Tessa showcases preclinical promise of 'all-in-one' add-on to its cancer cell therapy, in march to the clinic
At Tessa Therapeutics, the big idea has been to adapt virus-specific T cells (VST) to target virally-associated tumors, and swarm cancer cells. Researchers believe these VSTs can be versatile, making superior CAR-Ts that can then be combined with an oncolytic virus and a checkpoint inhibition strategy. In its latest preclinical trial, the Singapore-based biotech has spotlighted one such “all-in-one” approach that they are now taking into the clinic.
The treatment, which is tailored for HER2-positive solid tumors, consists of two steps: First, investigators inject an oncolytic adenovirus into a tumor site, simultaneously killing tumor cells and secreting PD-L1 blocking antibodies and IL-12p70 cytokines. Then comes the CAR-T, which pillages the region systemically to clear out other cancer cells.
In head and neck squamous cell carcinoma xenograft models, Tessa reports, the combination improved survival to >100 days compared to approximately 25 days with either approach alone.

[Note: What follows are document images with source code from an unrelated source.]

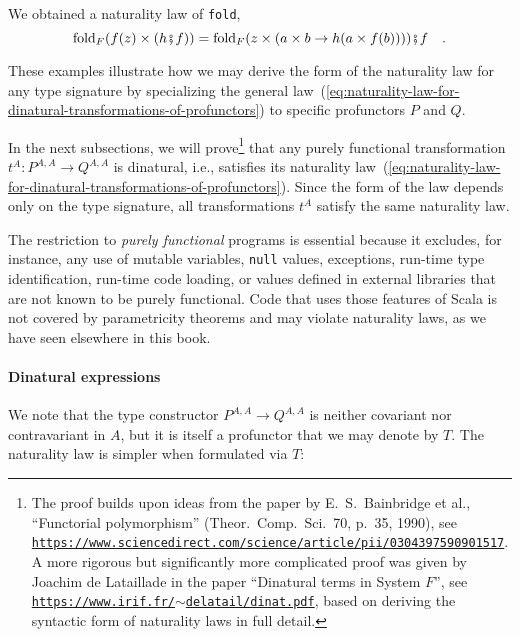 We obtained a naturality law of \lstinline!fold!,
\[
\text{fold}_{F}(f(z)\times(h\bef f))=\text{fold}_{F}(z\times(a\times b\rightarrow h(a\times f(b))))\bef f\quad.
\]

These examples illustrate how we may derive the form of the naturality
law for any type signature by specializing the general law~(\ref{eq:naturality-law-for-dinatural-transformations-of-profunctors})
to specific profunctors $P$ and $Q$.

In the next subsections, we will prove\footnote{The proof builds upon ideas from the paper by E.~S.~Bainbridge et
al., \textsf{``}Functorial polymorphism\textsf{''} (Theor.~Comp.~Sci.~70, p.~35,
1990), see \texttt{\href{https://www.sciencedirect.com/science/article/pii/0304397590901517}{https://www.sciencedirect.com/science/article/pii/0304397590901517}}.
A more rigorous but significantly more complicated proof was given
by Joachim de Lataillade in the paper
\textsf{``}Dinatural terms in System $F$\textsf{''}, see \texttt{\href{https://www.irif.fr/~delatail/dinat.pdf}{https://www.irif.fr/$\sim$delatail/dinat.pdf}},
based on deriving the syntactic form of naturality laws in full detail. } that any purely functional transformation $t^{A}:P^{A,A}\rightarrow Q^{A,A}$
is dinatural, i.e., satisfies its naturality law~(\ref{eq:naturality-law-for-dinatural-transformations-of-profunctors}).
Since the form of the law depends only on the type signature, all
transformations $t^{A}$ satisfy the same naturality law. 

The restriction to \emph{purely functional} programs
is essential because it excludes, for instance, any use of mutable
variables, \lstinline!null! values, exceptions, run-time type identification,
run-time code loading, or values defined in external libraries that
are not known to be purely functional. Code that uses those features
of Scala is not covered by parametricity theorems and may violate
naturality laws, as we have seen elsewhere in this book.

\paragraph{Dinatural expressions}

We note that the type constructor $P^{A,A}\rightarrow Q^{A,A}$ is
neither covariant nor contravariant in $A$, but it is itself a profunctor
that we may denote by $T$. The naturality law is simpler when formulated
via $T$:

That’s significant as metastatic HER2-positive solid tumors remain incurable even with existing anti-HER2 targeted therapies, said Ivan Horak, Tessa’s president of R&D. He added:
What’s particularly encouraging from the preclinical study findings is that, it suggests the effectiveness of oncolytic adenovirus in mimicking the body’s anti-viral immune response to enhance the activity of T cells against HER2-positive cancer cells. The results support the scientific notion that locally-produced anti PDL1 antibody effectively protects T cells from the immunosuppressive tumor environment and activation cytokine IL-12p70 enhances tumor inflammation to improve T cells tumor penetration.
Baylor College of Medicine — Tessa’s collaborator for the preclinical study — will lead the Phase I, an IND for which will be submitted by the end of the year.

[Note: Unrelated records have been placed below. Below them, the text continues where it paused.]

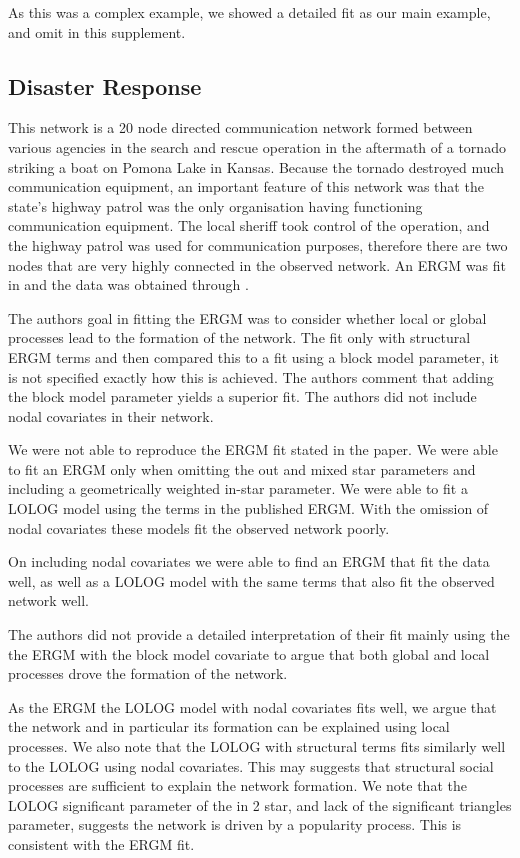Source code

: \documentclass[
]{statsoc}
\begin{document}
As this was a complex example, we showed a detailed fit as our main
example, and omit in this supplement.

\subsection{Disaster Response}

This network is a 20 node directed communication network formed between
various agencies in the search and rescue operation in the aftermath of
a tornado striking a boat on Pomona Lake in Kansas. Because the tornado
destroyed much communication equipment, an important feature of this
network was that the state's highway patrol was the only organisation
having functioning communication equipment. The local sheriff took
control of the operation, and the highway patrol was used for
communication purposes, therefore there are two nodes that are very
highly connected in the observed network. An ERGM was fit in
\cite{Doreian2012} and the data was obtained through
\cite{DisasterData}.

The authors goal in fitting the ERGM was to consider whether local or
global processes lead to the formation of the network. The fit only with
structural ERGM terms and then compared this to a fit using a block
model parameter, it is not specified exactly how this is achieved. The
authors comment that adding the block model parameter yields a superior
fit. The authors did not include nodal covariates in their network.

We were not able to reproduce the ERGM fit stated in the paper. We were
able to fit an ERGM only when omitting the out and mixed star parameters
and including a geometrically weighted in-star parameter. We were able
to fit a LOLOG model using the terms in the published ERGM. With the
omission of nodal covariates these models fit the observed network
poorly.

On including nodal covariates we were able to find an ERGM that fit the
data well, as well as a LOLOG model with the same terms that also fit
the observed network well.

The authors did not provide a detailed interpretation of their fit
mainly using the the ERGM with the block model covariate to argue that
both global and local processes drove the formation of the network.

As the ERGM the LOLOG model with nodal covariates fits well, we argue
that the network and in particular its formation can be explained using
local processes. We also note that the LOLOG with structural terms fits
similarly well to the LOLOG using nodal covariates. This may suggests
that structural social processes are sufficient to explain the network
formation. We note that the LOLOG significant parameter of the in 2
star, and lack of the significant triangles parameter, suggests the
network is driven by a popularity process. This is consistent with the
ERGM fit.
\end{document}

It will be a basket trial involving patients with different HER2-positive cancers, Horak said. According to a posting on clinicaltrials.gov, that spans bladder cancer, head and neck squamous cell carcinoma, cancer of the salivary gland, lung cancer, breast cancer, gastric cancer, esophageal cancer, colorectal cancer and pancreatic adenocarcinoma across 39 patients — though Tessa emphasizes that their plans could evolve as they prep the IND.